Beberapa tahun kemudian, tampak terjadi banyak kekacauan di hampir seluruh pelosok negeri.
Kemarau panjang yang terjadi, membuat rasa kemanusiaan hilang karena sulitnya keadaan.
Tidak terkecuali Desa Mandalika, pelosok negeri yang paling jauh dari kata sejahtera.
Para penguasa selalu bersikap egois tanpa memikirkan penderitaan rakyat kecil di sekitarnya.
Katakanlah keserakahan atas hak orang lemah kerap kali disengaja semata demi memperkaya diri sendiri.
"Ambil semuanya!"
Terdengar jelas seruan kejam yang dilakukan para bawahan penguasa untuk mengambil hasil pertanian.

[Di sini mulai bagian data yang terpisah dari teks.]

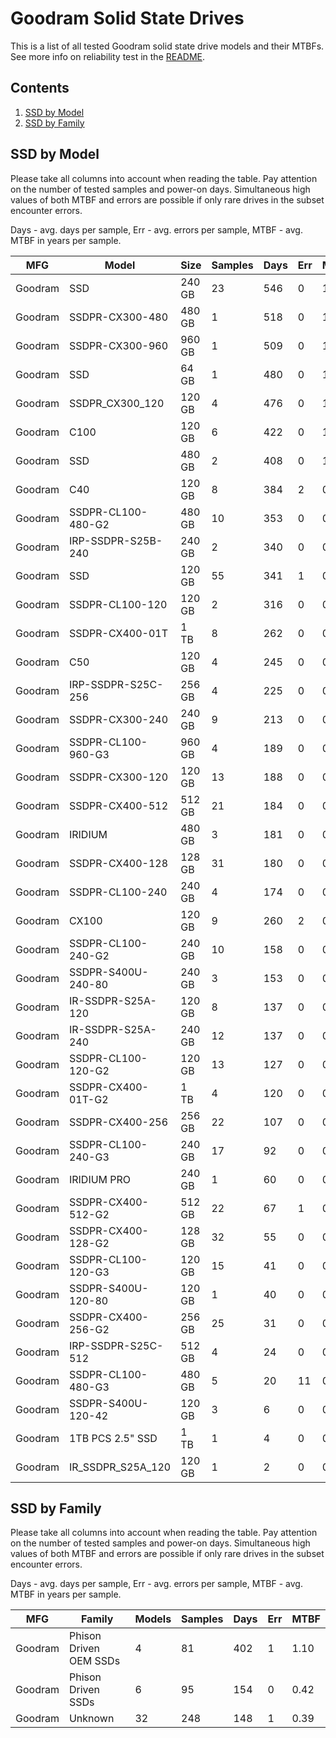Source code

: Goodram Solid State Drives
==========================

This is a list of all tested Goodram solid state drive models and their MTBFs. See
more info on reliability test in the [README](https://github.com/linuxhw/SMART).

Contents
--------

1. [ SSD by Model  ](#ssd-by-model)
2. [ SSD by Family ](#ssd-by-family)

SSD by Model
------------

Please take all columns into account when reading the table. Pay attention on the
number of tested samples and power-on days. Simultaneous high values of both MTBF
and errors are possible if only rare drives in the subset encounter errors.

Days - avg. days per sample,
Err  - avg. errors per sample,
MTBF - avg. MTBF in years per sample.

| MFG       | Model              | Size   | Samples | Days  | Err   | MTBF |
|-----------|--------------------|--------|---------|-------|-------|------|
| Goodram   | SSD                | 240 GB | 23      | 546   | 0     | 1.50   |
| Goodram   | SSDPR-CX300-480    | 480 GB | 1       | 518   | 0     | 1.42   |
| Goodram   | SSDPR-CX300-960    | 960 GB | 1       | 509   | 0     | 1.40   |
| Goodram   | SSD                | 64 GB  | 1       | 480   | 0     | 1.32   |
| Goodram   | SSDPR_CX300_120    | 120 GB | 4       | 476   | 0     | 1.30   |
| Goodram   | C100               | 120 GB | 6       | 422   | 0     | 1.16   |
| Goodram   | SSD                | 480 GB | 2       | 408   | 0     | 1.12   |
| Goodram   | C40                | 120 GB | 8       | 384   | 2     | 0.98   |
| Goodram   | SSDPR-CL100-480-G2 | 480 GB | 10      | 353   | 0     | 0.97   |
| Goodram   | IRP-SSDPR-S25B-240 | 240 GB | 2       | 340   | 0     | 0.93   |
| Goodram   | SSD                | 120 GB | 55      | 341   | 1     | 0.93   |
| Goodram   | SSDPR-CL100-120    | 120 GB | 2       | 316   | 0     | 0.87   |
| Goodram   | SSDPR-CX400-01T    | 1 TB   | 8       | 262   | 0     | 0.72   |
| Goodram   | C50                | 120 GB | 4       | 245   | 0     | 0.67   |
| Goodram   | IRP-SSDPR-S25C-256 | 256 GB | 4       | 225   | 0     | 0.62   |
| Goodram   | SSDPR-CX300-240    | 240 GB | 9       | 213   | 0     | 0.58   |
| Goodram   | SSDPR-CL100-960-G3 | 960 GB | 4       | 189   | 0     | 0.52   |
| Goodram   | SSDPR-CX300-120    | 120 GB | 13      | 188   | 0     | 0.52   |
| Goodram   | SSDPR-CX400-512    | 512 GB | 21      | 184   | 0     | 0.51   |
| Goodram   | IRIDIUM            | 480 GB | 3       | 181   | 0     | 0.50   |
| Goodram   | SSDPR-CX400-128    | 128 GB | 31      | 180   | 0     | 0.49   |
| Goodram   | SSDPR-CL100-240    | 240 GB | 4       | 174   | 0     | 0.48   |
| Goodram   | CX100              | 120 GB | 9       | 260   | 2     | 0.46   |
| Goodram   | SSDPR-CL100-240-G2 | 240 GB | 10      | 158   | 0     | 0.43   |
| Goodram   | SSDPR-S400U-240-80 | 240 GB | 3       | 153   | 0     | 0.42   |
| Goodram   | IR-SSDPR-S25A-120  | 120 GB | 8       | 137   | 0     | 0.38   |
| Goodram   | IR-SSDPR-S25A-240  | 240 GB | 12      | 137   | 0     | 0.38   |
| Goodram   | SSDPR-CL100-120-G2 | 120 GB | 13      | 127   | 0     | 0.35   |
| Goodram   | SSDPR-CX400-01T-G2 | 1 TB   | 4       | 120   | 0     | 0.33   |
| Goodram   | SSDPR-CX400-256    | 256 GB | 22      | 107   | 0     | 0.29   |
| Goodram   | SSDPR-CL100-240-G3 | 240 GB | 17      | 92    | 0     | 0.25   |
| Goodram   | IRIDIUM PRO        | 240 GB | 1       | 60    | 0     | 0.17   |
| Goodram   | SSDPR-CX400-512-G2 | 512 GB | 22      | 67    | 1     | 0.16   |
| Goodram   | SSDPR-CX400-128-G2 | 128 GB | 32      | 55    | 0     | 0.15   |
| Goodram   | SSDPR-CL100-120-G3 | 120 GB | 15      | 41    | 0     | 0.11   |
| Goodram   | SSDPR-S400U-120-80 | 120 GB | 1       | 40    | 0     | 0.11   |
| Goodram   | SSDPR-CX400-256-G2 | 256 GB | 25      | 31    | 0     | 0.09   |
| Goodram   | IRP-SSDPR-S25C-512 | 512 GB | 4       | 24    | 0     | 0.07   |
| Goodram   | SSDPR-CL100-480-G3 | 480 GB | 5       | 20    | 11    | 0.04   |
| Goodram   | SSDPR-S400U-120-42 | 120 GB | 3       | 6     | 0     | 0.02   |
| Goodram   | 1TB PCS 2.5" SSD   | 1 TB   | 1       | 4     | 0     | 0.01   |
| Goodram   | IR_SSDPR_S25A_120  | 120 GB | 1       | 2     | 0     | 0.01   |

SSD by Family
-------------

Please take all columns into account when reading the table. Pay attention on the
number of tested samples and power-on days. Simultaneous high values of both MTBF
and errors are possible if only rare drives in the subset encounter errors.

Days - avg. days per sample,
Err  - avg. errors per sample,
MTBF - avg. MTBF in years per sample.

| MFG       | Family                 | Models | Samples | Days  | Err   | MTBF |
|-----------|------------------------|--------|---------|-------|-------|------|
| Goodram   | Phison Driven OEM SSDs | 4      | 81      | 402   | 1     | 1.10   |
| Goodram   | Phison Driven SSDs     | 6      | 95      | 154   | 0     | 0.42   |
| Goodram   | Unknown                | 32     | 248     | 148   | 1     | 0.39   |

"Kami mohon, jangan lakukan itu," rintih seorang wanita paruh baya sambil memegang kaki salah satu pesuruh penguasa Desa Mandalika.
Namun pria itu malah tertawa puas mendengar rintihan yang perempuan tersebut lakukan.
"Pergi sana!" tendang pria itu dengan kejamnya.
Akibatnya perempuan tadi harus tersungkur dan menderita luka-luka karena hal tersebut.
Memang perempuan paruh baya itu hanya sebagai pekerja di kebun milik penguasa Desa Mandalika. Akan tetapi selama ini dia tidak mendapat hak yang maksimal.
Malah justru sebaliknya, seringkali mereka tidak memberikan upah terhadap para pekerja termasuk perempuan tersebut.
Hal ini menjadikan keadaan warga makin sulit untuk mempertahankan kehidupan yang layak.
"Kalian memang bukan manusia," ujar seorang pemuda tampan dari belakang laki-laki bawahan penguasa Desa Mandalika.
"Pergilah, Anak Muda, kau jangan ikut campur."
Meski jumlah orang-orang kejam di depannya cukup banyak, si pemuda tidak merasa gentar sedikit pun.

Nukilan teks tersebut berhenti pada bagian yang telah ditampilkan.